Leur plan consistait à conduire jusqu'à Prague pour aller récupérer Tomcová, plutôt que d'aller directement à la frontière. En passant par les routes de campagne, où voir des véhicules militaires était quelque chose d'ordinaire, ils atteignirent Prague vers minuit. Faisant montre d'une confiance extrême, ils garèrent le véhicule devant l'appartement de Tomcová, prirent le temps de prendre un café puis chargèrent ses bagages. Enfin, vers 1 heure du matin, ils se rendirent vers le poste-frontière, traversant les rues de Prague vidées par la nuit.

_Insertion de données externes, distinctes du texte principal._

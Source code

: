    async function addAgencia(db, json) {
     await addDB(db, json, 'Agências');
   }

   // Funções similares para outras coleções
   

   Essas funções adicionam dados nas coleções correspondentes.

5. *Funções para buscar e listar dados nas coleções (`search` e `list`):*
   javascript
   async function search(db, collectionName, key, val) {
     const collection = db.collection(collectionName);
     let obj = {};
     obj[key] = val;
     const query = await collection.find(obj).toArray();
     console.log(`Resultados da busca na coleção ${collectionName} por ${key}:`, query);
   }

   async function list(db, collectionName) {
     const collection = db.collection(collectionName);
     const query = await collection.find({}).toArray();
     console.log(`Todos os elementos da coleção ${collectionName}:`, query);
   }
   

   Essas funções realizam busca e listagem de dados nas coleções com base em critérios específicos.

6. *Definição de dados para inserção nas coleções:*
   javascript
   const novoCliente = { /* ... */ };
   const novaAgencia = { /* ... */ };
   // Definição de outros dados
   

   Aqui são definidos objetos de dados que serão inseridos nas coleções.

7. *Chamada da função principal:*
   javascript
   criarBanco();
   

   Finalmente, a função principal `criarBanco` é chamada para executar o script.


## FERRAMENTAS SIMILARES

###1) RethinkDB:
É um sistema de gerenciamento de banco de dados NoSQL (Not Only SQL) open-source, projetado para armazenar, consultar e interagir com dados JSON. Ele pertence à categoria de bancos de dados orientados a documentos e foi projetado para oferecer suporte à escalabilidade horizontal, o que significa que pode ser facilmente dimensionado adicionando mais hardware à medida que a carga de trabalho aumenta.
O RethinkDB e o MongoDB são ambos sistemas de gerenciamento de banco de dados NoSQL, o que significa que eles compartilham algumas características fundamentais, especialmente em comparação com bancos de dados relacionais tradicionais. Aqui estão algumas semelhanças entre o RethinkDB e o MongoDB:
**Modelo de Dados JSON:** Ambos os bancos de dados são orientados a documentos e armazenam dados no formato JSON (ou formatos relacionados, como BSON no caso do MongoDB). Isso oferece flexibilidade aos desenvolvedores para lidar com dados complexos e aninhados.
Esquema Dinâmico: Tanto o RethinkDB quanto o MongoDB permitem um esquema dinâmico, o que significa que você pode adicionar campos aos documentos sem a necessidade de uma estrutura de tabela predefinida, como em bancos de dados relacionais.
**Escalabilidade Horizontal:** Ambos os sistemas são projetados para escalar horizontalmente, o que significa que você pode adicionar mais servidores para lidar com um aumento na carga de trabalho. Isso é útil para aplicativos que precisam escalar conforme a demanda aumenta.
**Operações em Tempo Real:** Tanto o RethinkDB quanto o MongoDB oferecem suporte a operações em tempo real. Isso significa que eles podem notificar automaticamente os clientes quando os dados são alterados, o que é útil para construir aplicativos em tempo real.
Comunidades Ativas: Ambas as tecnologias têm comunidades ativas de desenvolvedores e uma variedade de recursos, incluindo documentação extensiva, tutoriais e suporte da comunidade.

Lorsqu'ils atteignirent la ville de Cheb, près de la frontière, ils refirent le plein du véhicule avec des jerricans, préparèrent leurs pistolets et se cachèrent dans la cabine blindée du Lézard. Faisant gronder son moteur, le monstre blindé, avec ses phares d'intensité militaire qui perçaient le brouillard matinal, avança lentement à la rencontre de son destin.
La frontière
Le véhicule atteignit le poste-frontière de Pomezi vers 6 heures du matin. Lorsqu'il vit le véhicule blindé, le garde-frontière ne pensa pas qu'il s'agissait d'une évasion, avant que le moteur ne se mette à rugir et que le Lézard ne fonce sur la première barrière en bois, la détruisant complètement. À cet instant, deux autres gardes surgirent du poste-frontière, tirant frénétiquement avec leurs carabines. Vejvoda dirigea le véhicule vers la seconde barrière et continua d'accélérer, mais un puissant choc et un bruit de métal déchiqueté secouèrent tout à coup la cabine.
Contrairement aux informations qu'il possédait, une troisième barrière avait été installée au poste-frontière, mais Vejvoda ne le savait pas. Les deux premières barrières étaient en bois, mais la troisième était constituée de deux pylônes de béton entre lesquels se trouvait une grosse poutre d'acier. Le véhicule fonça dans la poutre à pleine vitesse et la force de l'impact la tordit, mais les roues furent gravement endommagées et le Lézard était maintenant coincé sur la poutre, sans pouvoir avancer ou reculer.
Les portes s'ouvrirent et le pilote – Vejvoda – et sa petite amie sortirent du camion et commencèrent à courir vers la frontière. Svoboda les suivit mais Jirouch était resté coincé à l'intérieur du camion, gravement blessé et saignant beaucoup.
Le véhicule"Ještěrka", bloqué sur la barrière
Les trois gardes commencèrent à tirer vers les fuyards, quelques balles ricochant sur le blindage du véhicule. Tomcová fut touchée de trois tirs dans le dos et mourut instantanément. Les deux autres furent interceptés et arrêtés. C'était terminé.
Épilogue
Dagmar Tomcová fut officiellement déclarée morte après la fusillade, et les deux hommes furent escortés aux baraquements. Jiří Jirouch, blessé et coincé dans le véhicule démoli, fut également arrêté.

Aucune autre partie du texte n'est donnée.